From the records below, transcribe exactly the lines that begin at the line with "- the tech side" and end at the line with "- devs find", both included.

DATA FOR ANALYSIS:

-=-=-

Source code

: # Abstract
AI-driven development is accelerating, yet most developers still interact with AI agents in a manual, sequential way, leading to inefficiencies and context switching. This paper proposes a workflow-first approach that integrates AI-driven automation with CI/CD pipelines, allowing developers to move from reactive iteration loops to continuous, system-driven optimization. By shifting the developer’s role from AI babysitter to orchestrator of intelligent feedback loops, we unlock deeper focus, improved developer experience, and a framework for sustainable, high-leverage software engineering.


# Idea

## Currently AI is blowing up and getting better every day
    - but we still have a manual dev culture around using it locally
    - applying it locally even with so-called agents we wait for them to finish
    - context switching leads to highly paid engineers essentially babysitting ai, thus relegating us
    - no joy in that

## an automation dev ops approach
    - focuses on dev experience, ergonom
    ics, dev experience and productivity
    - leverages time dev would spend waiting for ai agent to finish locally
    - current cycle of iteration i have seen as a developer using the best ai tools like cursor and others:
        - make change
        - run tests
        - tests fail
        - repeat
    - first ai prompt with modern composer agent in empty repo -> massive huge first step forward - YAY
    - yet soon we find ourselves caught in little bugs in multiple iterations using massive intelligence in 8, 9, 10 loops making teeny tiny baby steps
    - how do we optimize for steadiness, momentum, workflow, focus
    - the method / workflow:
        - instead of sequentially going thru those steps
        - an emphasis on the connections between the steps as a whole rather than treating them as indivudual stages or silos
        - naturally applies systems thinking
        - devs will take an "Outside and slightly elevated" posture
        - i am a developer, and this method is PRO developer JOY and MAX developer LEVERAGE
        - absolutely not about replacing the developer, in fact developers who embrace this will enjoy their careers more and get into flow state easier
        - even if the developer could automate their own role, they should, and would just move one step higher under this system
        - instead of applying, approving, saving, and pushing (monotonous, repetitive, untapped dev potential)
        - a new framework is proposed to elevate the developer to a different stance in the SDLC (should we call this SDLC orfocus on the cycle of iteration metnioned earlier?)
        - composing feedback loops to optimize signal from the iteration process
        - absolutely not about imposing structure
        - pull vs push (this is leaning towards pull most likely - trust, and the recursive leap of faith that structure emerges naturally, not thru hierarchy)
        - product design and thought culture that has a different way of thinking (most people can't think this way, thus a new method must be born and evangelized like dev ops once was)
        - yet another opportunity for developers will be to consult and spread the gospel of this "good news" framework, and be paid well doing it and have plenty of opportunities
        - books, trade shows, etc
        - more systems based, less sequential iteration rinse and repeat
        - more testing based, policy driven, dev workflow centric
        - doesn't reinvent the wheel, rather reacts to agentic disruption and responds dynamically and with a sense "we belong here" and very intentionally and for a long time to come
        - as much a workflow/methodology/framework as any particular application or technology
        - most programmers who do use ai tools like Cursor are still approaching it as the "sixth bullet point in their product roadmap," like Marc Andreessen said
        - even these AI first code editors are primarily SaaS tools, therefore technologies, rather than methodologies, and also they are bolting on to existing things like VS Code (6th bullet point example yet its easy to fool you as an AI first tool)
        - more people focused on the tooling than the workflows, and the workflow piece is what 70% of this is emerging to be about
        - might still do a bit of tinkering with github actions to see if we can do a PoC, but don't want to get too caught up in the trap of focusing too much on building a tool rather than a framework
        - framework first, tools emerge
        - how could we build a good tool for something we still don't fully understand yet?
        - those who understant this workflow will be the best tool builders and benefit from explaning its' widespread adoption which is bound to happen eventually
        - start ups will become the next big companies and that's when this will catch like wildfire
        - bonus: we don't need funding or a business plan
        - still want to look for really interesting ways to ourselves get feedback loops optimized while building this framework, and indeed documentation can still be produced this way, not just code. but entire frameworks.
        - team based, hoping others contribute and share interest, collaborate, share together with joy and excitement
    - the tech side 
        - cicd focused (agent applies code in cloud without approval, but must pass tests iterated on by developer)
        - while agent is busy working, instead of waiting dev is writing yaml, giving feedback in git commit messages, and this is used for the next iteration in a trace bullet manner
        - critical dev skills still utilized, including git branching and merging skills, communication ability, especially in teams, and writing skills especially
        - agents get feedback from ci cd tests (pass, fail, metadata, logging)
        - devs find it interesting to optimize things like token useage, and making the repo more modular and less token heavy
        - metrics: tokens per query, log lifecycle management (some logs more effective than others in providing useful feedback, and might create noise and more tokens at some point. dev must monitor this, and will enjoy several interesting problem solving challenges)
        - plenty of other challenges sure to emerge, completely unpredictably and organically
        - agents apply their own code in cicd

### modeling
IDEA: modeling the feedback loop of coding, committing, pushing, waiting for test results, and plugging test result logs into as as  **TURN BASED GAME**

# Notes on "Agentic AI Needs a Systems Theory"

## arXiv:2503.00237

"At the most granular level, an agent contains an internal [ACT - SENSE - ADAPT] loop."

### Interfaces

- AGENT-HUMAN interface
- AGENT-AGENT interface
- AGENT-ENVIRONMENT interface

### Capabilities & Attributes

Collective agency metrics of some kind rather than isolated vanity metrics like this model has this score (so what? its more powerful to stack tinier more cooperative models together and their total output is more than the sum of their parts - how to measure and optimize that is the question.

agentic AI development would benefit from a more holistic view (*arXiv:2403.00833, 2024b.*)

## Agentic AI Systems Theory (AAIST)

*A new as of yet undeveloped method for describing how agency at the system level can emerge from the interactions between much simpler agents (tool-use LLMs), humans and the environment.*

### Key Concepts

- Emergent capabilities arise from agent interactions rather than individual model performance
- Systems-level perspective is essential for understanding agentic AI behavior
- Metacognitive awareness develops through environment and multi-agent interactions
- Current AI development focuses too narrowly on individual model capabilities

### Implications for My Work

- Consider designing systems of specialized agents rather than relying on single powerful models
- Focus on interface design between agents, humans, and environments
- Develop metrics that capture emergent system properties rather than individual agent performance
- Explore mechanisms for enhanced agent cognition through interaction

-=-=-

EXPECTED OUTPUT:
    - the tech side 
        - cicd focused (agent applies code in cloud without approval, but must pass tests iterated on by developer)
        - while agent is busy working, instead of waiting dev is writing yaml, giving feedback in git commit messages, and this is used for the next iteration in a trace bullet manner
        - critical dev skills still utilized, including git branching and merging skills, communication ability, especially in teams, and writing skills especially
        - agents get feedback from ci cd tests (pass, fail, metadata, logging)
        - devs find it interesting to optimize things like token useage, and making the repo more modular and less token heavy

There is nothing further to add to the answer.